Her hands covered with gold rings and gold necklaces dangling from her neck, Christina Gray seemed destined for the right during an exercise Thursday in Temple Beth Zion's Amherst facility.
The right side of the room was where the more-affluent students landed, and the left was for the less-fortunate.
But Christina, 17, a junior at Cheektowaga Central High School, found herself on the left.
"I thought some of the people on the right would be on the left," she said. "I didn't think I would be on the left. You can't judge people by how they look. People see all my rings and think one thing, but I work two jobs."
The exercise, which aimed to expose prejudices attached to socioeconomic status, was part of the National Conference for Community and Justice's 27th annual spring youth leadership conference. Seventy-five area high school students participated in the event, "Discrimination of the Homeless and Poor: Don't Walk on By."
Fatima Johnson, program director, said the event sought to make students more aware of the plight of the homeless and also of discriminatory behavior based on economic status among their peers at school.
"It's an opportunity to bring kids together from different racial and cultural backgrounds," she said. "We want to increase their awareness of homelessness and economic discrimination (so they) really evaluate their behavior and responses."
The students, who came from high schools including Niagara Falls, Clarence and McKinley, participated in interactive exercises and group discussions and developed action plans to take back to their schools.

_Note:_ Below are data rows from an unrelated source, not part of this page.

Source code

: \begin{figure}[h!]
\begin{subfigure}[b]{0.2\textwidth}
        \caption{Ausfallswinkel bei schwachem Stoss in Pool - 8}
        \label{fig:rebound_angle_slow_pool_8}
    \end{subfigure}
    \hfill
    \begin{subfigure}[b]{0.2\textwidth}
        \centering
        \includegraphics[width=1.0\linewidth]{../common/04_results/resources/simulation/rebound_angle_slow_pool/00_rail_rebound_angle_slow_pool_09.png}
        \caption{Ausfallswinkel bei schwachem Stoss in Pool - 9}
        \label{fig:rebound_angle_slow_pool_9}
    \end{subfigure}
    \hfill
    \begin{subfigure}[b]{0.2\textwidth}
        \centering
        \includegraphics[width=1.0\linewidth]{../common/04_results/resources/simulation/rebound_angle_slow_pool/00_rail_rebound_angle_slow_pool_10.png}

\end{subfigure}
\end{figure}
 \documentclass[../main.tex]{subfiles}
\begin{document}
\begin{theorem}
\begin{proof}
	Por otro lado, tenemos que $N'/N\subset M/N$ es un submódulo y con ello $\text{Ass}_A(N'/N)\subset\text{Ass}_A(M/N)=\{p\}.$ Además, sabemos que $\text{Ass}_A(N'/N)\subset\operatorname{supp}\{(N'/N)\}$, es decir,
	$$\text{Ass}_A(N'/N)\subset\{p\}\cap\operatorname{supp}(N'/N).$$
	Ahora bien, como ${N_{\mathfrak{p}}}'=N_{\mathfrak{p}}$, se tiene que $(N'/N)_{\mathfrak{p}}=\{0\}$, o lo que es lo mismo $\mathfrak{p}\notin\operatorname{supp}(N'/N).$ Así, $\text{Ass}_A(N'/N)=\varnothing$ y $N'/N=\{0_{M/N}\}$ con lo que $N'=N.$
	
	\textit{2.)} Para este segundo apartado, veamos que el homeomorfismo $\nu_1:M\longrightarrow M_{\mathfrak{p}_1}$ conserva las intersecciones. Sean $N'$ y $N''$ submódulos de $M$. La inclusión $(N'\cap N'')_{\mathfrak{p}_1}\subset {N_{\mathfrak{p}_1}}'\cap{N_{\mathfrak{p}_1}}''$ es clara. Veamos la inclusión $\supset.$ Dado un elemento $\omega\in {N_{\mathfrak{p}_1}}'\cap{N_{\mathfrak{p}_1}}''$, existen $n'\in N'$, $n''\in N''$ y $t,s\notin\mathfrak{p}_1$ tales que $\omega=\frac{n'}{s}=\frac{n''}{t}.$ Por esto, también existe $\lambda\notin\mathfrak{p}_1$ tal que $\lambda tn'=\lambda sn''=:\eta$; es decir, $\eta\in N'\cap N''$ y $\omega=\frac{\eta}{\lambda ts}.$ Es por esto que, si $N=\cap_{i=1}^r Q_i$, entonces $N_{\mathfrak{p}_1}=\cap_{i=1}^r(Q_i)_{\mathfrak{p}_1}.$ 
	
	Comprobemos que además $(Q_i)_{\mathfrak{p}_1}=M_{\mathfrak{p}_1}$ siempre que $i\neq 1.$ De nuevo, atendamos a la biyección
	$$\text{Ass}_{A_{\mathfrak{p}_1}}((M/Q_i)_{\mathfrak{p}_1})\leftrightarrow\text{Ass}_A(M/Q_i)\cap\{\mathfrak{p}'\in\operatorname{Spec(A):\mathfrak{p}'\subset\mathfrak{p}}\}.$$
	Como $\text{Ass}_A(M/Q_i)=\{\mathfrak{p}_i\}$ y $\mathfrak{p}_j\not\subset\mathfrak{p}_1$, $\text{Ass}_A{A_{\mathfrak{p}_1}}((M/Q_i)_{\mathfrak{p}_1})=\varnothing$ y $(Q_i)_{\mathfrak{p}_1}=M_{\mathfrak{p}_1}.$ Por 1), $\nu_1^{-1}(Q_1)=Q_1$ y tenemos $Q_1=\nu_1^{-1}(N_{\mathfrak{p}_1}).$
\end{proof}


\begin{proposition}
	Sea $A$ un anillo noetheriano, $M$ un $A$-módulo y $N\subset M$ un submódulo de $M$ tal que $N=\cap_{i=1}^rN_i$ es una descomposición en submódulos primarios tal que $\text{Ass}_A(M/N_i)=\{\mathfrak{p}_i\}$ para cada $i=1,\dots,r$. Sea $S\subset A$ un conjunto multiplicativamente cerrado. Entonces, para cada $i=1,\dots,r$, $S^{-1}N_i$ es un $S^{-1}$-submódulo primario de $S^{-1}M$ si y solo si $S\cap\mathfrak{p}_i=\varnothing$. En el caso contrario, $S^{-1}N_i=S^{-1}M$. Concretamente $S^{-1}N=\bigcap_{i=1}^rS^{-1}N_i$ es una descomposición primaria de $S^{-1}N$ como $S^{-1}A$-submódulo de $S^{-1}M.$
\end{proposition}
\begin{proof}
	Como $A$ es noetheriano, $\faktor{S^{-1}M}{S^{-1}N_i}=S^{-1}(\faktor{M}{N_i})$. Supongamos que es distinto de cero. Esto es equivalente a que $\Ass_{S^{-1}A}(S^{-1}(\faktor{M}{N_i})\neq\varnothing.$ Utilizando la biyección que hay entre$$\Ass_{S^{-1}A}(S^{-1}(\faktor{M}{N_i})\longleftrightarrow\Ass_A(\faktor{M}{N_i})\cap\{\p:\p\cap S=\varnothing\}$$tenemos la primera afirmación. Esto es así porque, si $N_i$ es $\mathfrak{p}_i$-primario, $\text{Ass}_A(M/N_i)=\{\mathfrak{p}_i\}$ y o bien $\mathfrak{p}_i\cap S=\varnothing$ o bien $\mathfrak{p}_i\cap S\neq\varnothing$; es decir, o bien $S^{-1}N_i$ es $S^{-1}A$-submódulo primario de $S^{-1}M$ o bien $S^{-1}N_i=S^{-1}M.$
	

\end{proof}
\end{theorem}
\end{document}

William T. O'Connell, director of the Homeless Alliance of Western New York and an event speaker, linked discrimination of the poor and homeless to what less-fortunate students endure because they can't afford to keep up with fashion trends.
He said that perception of poor students is also applied to the homeless and other impoverished people. O'Connell said those beliefs are also held by policy-makers. "We unfairly blame low-income people for the problems in society," he said.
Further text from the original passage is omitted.